[TASK STATEMENT] Go through the entries one line at a time, and gather every line that has the word "from".

#### PROVIDED ENTRIES

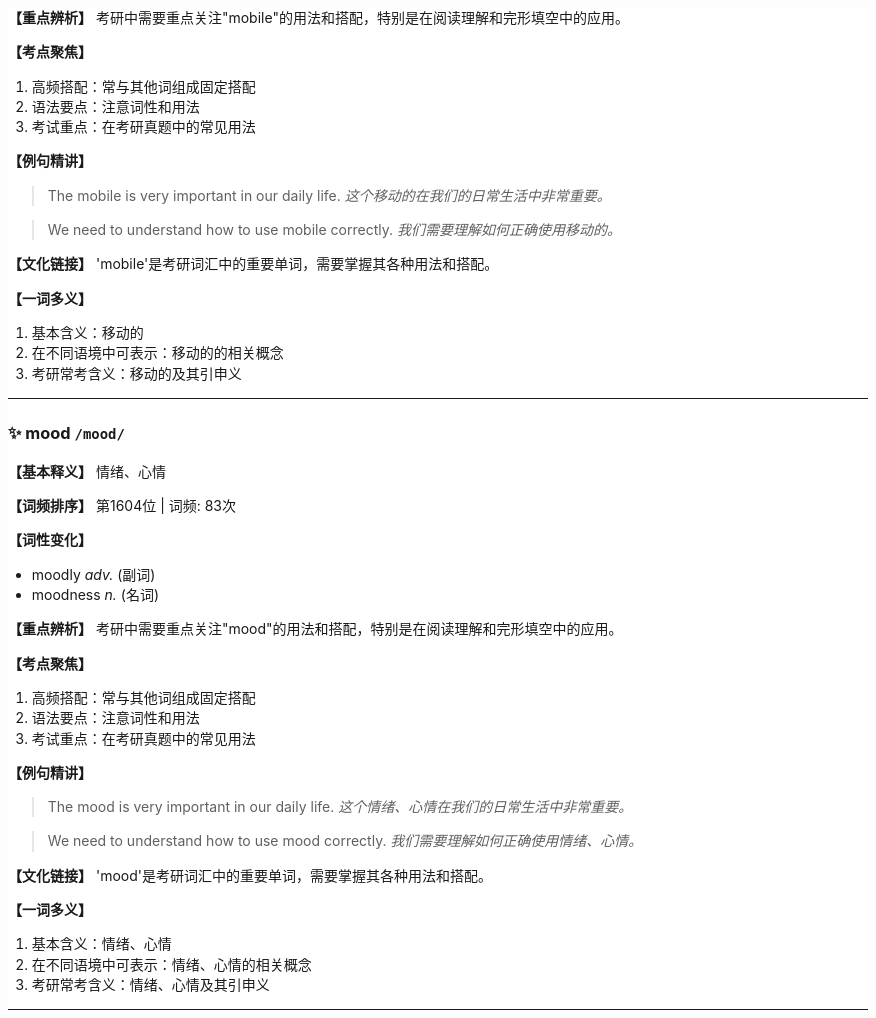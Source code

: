 **【重点辨析】**
考研中需要重点关注"mobile"的用法和搭配，特别是在阅读理解和完形填空中的应用。

**【考点聚焦】**
1. 高频搭配：常与其他词组成固定搭配
2. 语法要点：注意词性和用法
3. 考试重点：在考研真题中的常见用法

**【例句精讲】**
> The mobile is very important in our daily life.
> *这个移动的在我们的日常生活中非常重要。*

> We need to understand how to use mobile correctly.
> *我们需要理解如何正确使用移动的。*

**【文化链接】**
'mobile'是考研词汇中的重要单词，需要掌握其各种用法和搭配。

**【一词多义】**
1. 基本含义：移动的
2. 在不同语境中可表示：移动的的相关概念
3. 考研常考含义：移动的及其引申义

---
### ✨ mood `/mood/`

**【基本释义】** 情绪、心情

**【词频排序】** 第1604位 | 词频: 83次

**【词性变化】**
- moodly *adv.* (副词)
- moodness *n.* (名词)

**【重点辨析】**
考研中需要重点关注"mood"的用法和搭配，特别是在阅读理解和完形填空中的应用。

**【考点聚焦】**
1. 高频搭配：常与其他词组成固定搭配
2. 语法要点：注意词性和用法
3. 考试重点：在考研真题中的常见用法

**【例句精讲】**
> The mood is very important in our daily life.
> *这个情绪、心情在我们的日常生活中非常重要。*

> We need to understand how to use mood correctly.
> *我们需要理解如何正确使用情绪、心情。*

**【文化链接】**
'mood'是考研词汇中的重要单词，需要掌握其各种用法和搭配。

**【一词多义】**
1. 基本含义：情绪、心情
2. 在不同语境中可表示：情绪、心情的相关概念
3. 考研常考含义：情绪、心情及其引申义

---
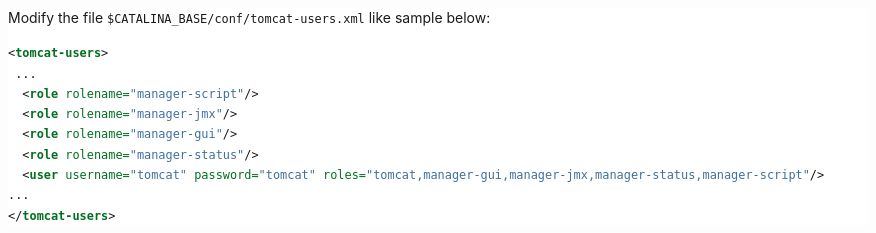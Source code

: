 Modify the file `$CATALINA_BASE/conf/tomcat-users.xml` like sample below:

```xml
<tomcat-users>
 ...
  <role rolename="manager-script"/>
  <role rolename="manager-jmx"/>
  <role rolename="manager-gui"/>
  <role rolename="manager-status"/>
  <user username="tomcat" password="tomcat" roles="tomcat,manager-gui,manager-jmx,manager-status,manager-script"/>
...
</tomcat-users>
```
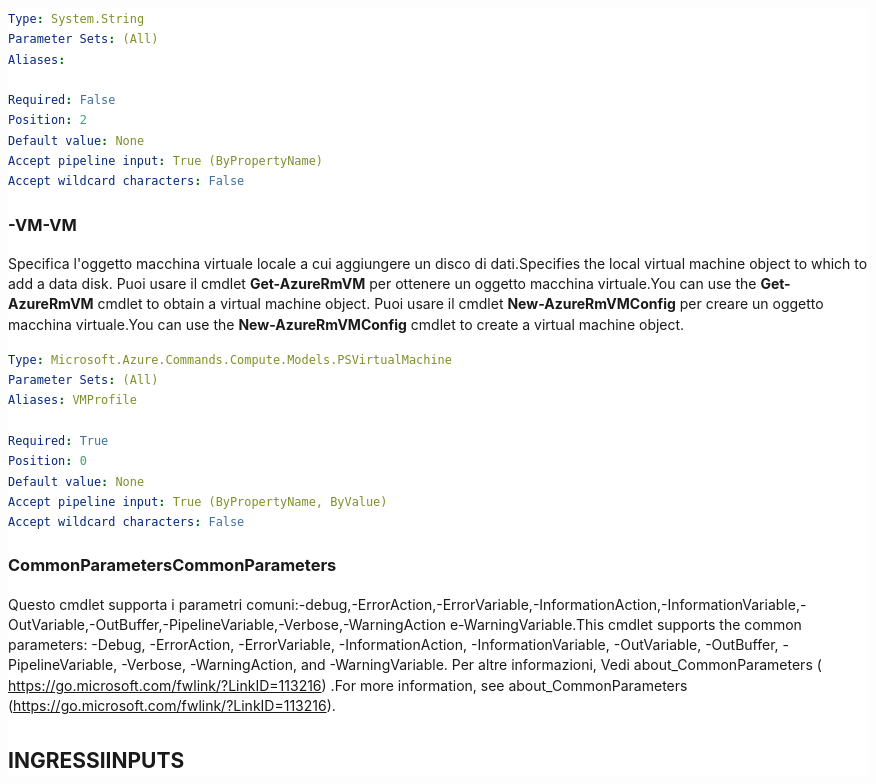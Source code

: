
 ```yaml
Type: System.String
Parameter Sets: (All)
Aliases: 

Required: False
Position: 2
Default value: None
Accept pipeline input: True (ByPropertyName)
Accept wildcard characters: False
```

### <span data-ttu-id="f6d80-177">-VM</span><span class="sxs-lookup"><span data-stu-id="f6d80-177">-VM</span></span>
<span data-ttu-id="f6d80-178">Specifica l'oggetto macchina virtuale locale a cui aggiungere un disco di dati.</span><span class="sxs-lookup"><span data-stu-id="f6d80-178">Specifies the local virtual machine object to which to add a data disk.</span></span>
<span data-ttu-id="f6d80-179">Puoi usare il cmdlet **Get-AzureRmVM** per ottenere un oggetto macchina virtuale.</span><span class="sxs-lookup"><span data-stu-id="f6d80-179">You can use the **Get-AzureRmVM** cmdlet to obtain a virtual machine object.</span></span>
<span data-ttu-id="f6d80-180">Puoi usare il cmdlet **New-AzureRmVMConfig** per creare un oggetto macchina virtuale.</span><span class="sxs-lookup"><span data-stu-id="f6d80-180">You can use the **New-AzureRmVMConfig** cmdlet to create a virtual machine object.</span></span>

```yaml
Type: Microsoft.Azure.Commands.Compute.Models.PSVirtualMachine
Parameter Sets: (All)
Aliases: VMProfile

Required: True
Position: 0
Default value: None
Accept pipeline input: True (ByPropertyName, ByValue)
Accept wildcard characters: False
```

### <span data-ttu-id="f6d80-181">CommonParameters</span><span class="sxs-lookup"><span data-stu-id="f6d80-181">CommonParameters</span></span>
<span data-ttu-id="f6d80-182">Questo cmdlet supporta i parametri comuni:-debug,-ErrorAction,-ErrorVariable,-InformationAction,-InformationVariable,-OutVariable,-OutBuffer,-PipelineVariable,-Verbose,-WarningAction e-WarningVariable.</span><span class="sxs-lookup"><span data-stu-id="f6d80-182">This cmdlet supports the common parameters: -Debug, -ErrorAction, -ErrorVariable, -InformationAction, -InformationVariable, -OutVariable, -OutBuffer, -PipelineVariable, -Verbose, -WarningAction, and -WarningVariable.</span></span> <span data-ttu-id="f6d80-183">Per altre informazioni, Vedi about_CommonParameters ( https://go.microsoft.com/fwlink/?LinkID=113216) .</span><span class="sxs-lookup"><span data-stu-id="f6d80-183">For more information, see about_CommonParameters (https://go.microsoft.com/fwlink/?LinkID=113216).</span></span>

## <span data-ttu-id="f6d80-184">INGRESSI</span><span class="sxs-lookup"><span data-stu-id="f6d80-184">INPUTS</span></span>
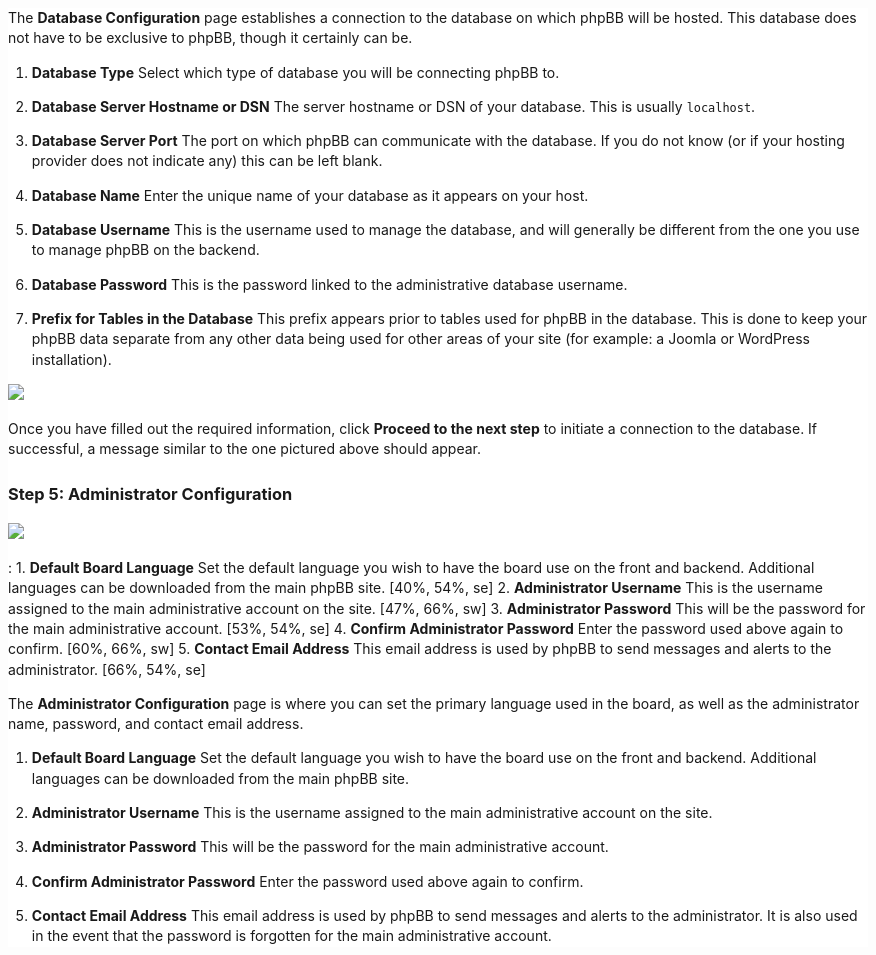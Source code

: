 The **Database Configuration** page establishes a connection to the database on which phpBB will be hosted. This database does not have to be exclusive to phpBB, though it certainly can be.

1. **Database Type** Select which type of database you will be connecting phpBB to.

2. **Database Server Hostname or DSN** The server hostname or DSN of your database. This is usually `localhost`.

3. **Database Server Port** The port on which phpBB can communicate with the database. If you do not know (or if your hosting provider does not indicate any) this can be left blank.

4. **Database Name** Enter the unique name of your database as it appears on your host.

5. **Database Username** This is the username used to manage the database, and will generally be different from the one you use to manage phpBB on the backend.

6. **Database Password** This is the password linked to the administrative database username.

7. **Prefix for Tables in the Database** This prefix appears prior to tables used for phpBB in the database. This is done to keep your phpBB data separate from any other data being used for other areas of your site (for example: a Joomla or WordPress installation).

![][install5]

Once you have filled out the required information, click **Proceed to the next step** to initiate a connection to the database. If successful, a message similar to the one pictured above should appear.

### Step 5: Administrator Configuration

![][install6]

:	1. **Default Board Language** Set the default language you wish to have the board use on the front and backend. Additional languages can be downloaded from the main phpBB site. [40%, 54%, se]
	2. **Administrator Username** This is the username assigned to the main administrative account on the site. [47%, 66%, sw]
	3. **Administrator Password** This will be the password for the main administrative account. [53%, 54%, se]
	4. **Confirm Administrator Password** Enter the password used above again to confirm. [60%, 66%, sw]
	5. **Contact Email Address** This email address is used by phpBB to send messages and alerts to the administrator. [66%, 54%, se]

The **Administrator Configuration** page is where you can set the primary language used in the board, as well as the administrator name, password, and contact email address.

1. **Default Board Language** Set the default language you wish to have the board use on the front and backend. Additional languages can be downloaded from the main phpBB site.

2. **Administrator Username** This is the username assigned to the main administrative account on the site.

3. **Administrator Password** This will be the password for the main administrative account.

4. **Confirm Administrator Password** Enter the password used above again to confirm.

5. **Contact Email Address** This email address is used by phpBB to send messages and alerts to the administrator. It is also used in the event that the password is forgotten for the main administrative account.


[install1]: assets/phpbb31_install_1.jpeg
[install2]: assets/phpbb31_install_2.jpeg
[install3]: assets/phpbb31_install_3.jpeg
[install4]: assets/phpbb31_install_4.jpeg
[install5]: assets/phpbb31_install_5.jpeg
[install6]: assets/phpbb31_install_6.jpeg
[install7]: assets/phpbb31_install_7.jpeg
[install8]: assets/phpbb31_install_8.jpeg
[install9]: assets/phpbb31_install_9.jpeg
[install10]: assets/phpbb31_install_10.jpeg
[requirements]: install_31.md#step-3:-requirements-check
[install11]: assets/phpbb_install_11.jpeg
[install12]: assets/phpbb_install_12.jpeg
[phpBB]: https://www.phpbb.com/downloads/
[filezilla]: https://filezilla-project.org/download.php
[languages]: https://www.phpbb.com/languages/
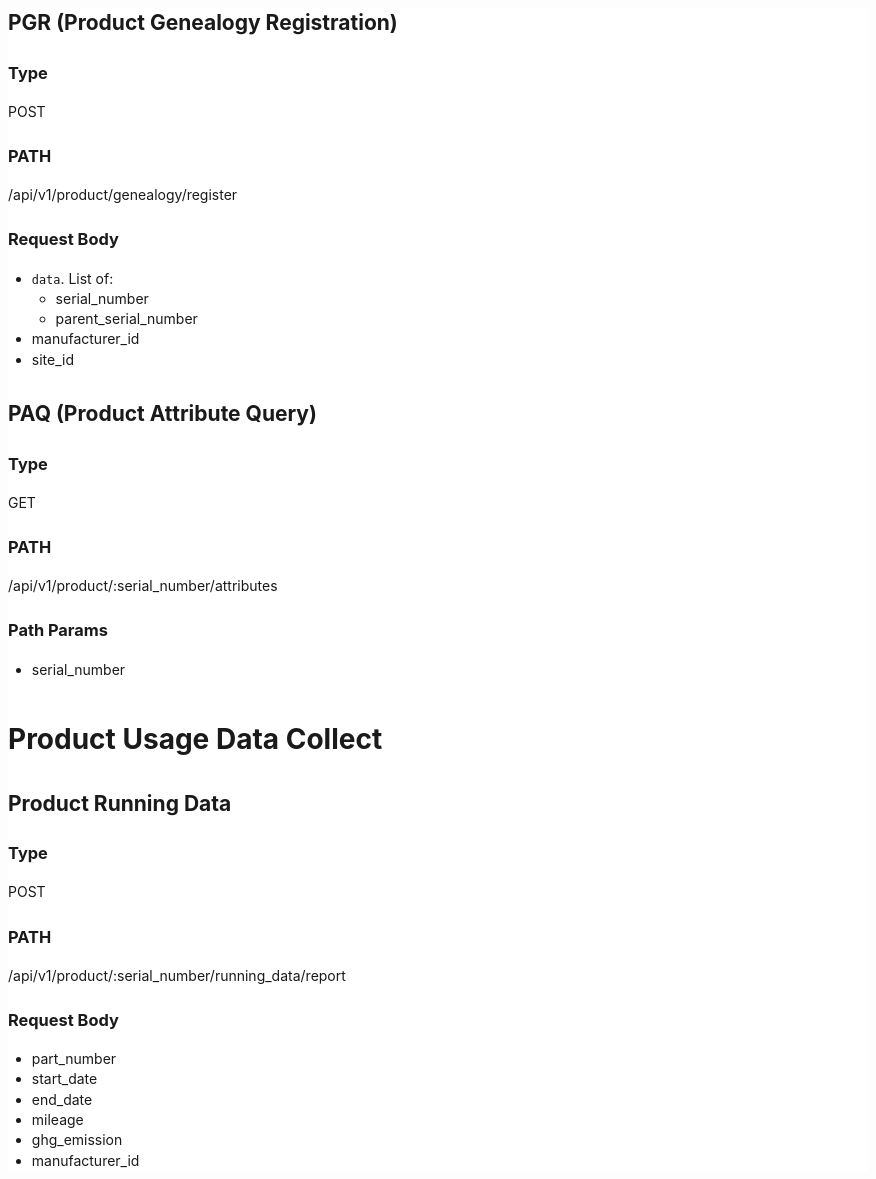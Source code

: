 ## PGR (Product Genealogy Registration)

### Type

POST

### PATH

/api/v1/product/genealogy/register

### Request Body

- `data`. List of:
  - serial_number
  - parent_serial_number
- manufacturer_id
- site_id

## PAQ (Product Attribute Query)

### Type

GET

### PATH

/api/v1/product/:serial_number/attributes

### Path Params

- serial_number


# Product Usage Data Collect

## Product Running Data

### Type

POST

### PATH

/api/v1/product/:serial_number/running_data/report

### Request Body

- part_number
- start_date
- end_date
- mileage
- ghg_emission
- manufacturer_id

########

[RESULT FOR THIS EXERCISE]
5. **Database Username** This is the username used to manage the database, and will generally be different from the one you use to manage phpBB on the backend.
7. **Prefix for Tables in the Database** This prefix appears prior to tables used for phpBB in the database. This is done to keep your phpBB data separate from any other data being used for other areas of your site (for example: a Joomla or WordPress installation).
:	1. **Default Board Language** Set the default language you wish to have the board use on the front and backend. Additional languages can be downloaded from the main phpBB site. [40%, 54%, se]
1. **Default Board Language** Set the default language you wish to have the board use on the front and backend. Additional languages can be downloaded from the main phpBB site.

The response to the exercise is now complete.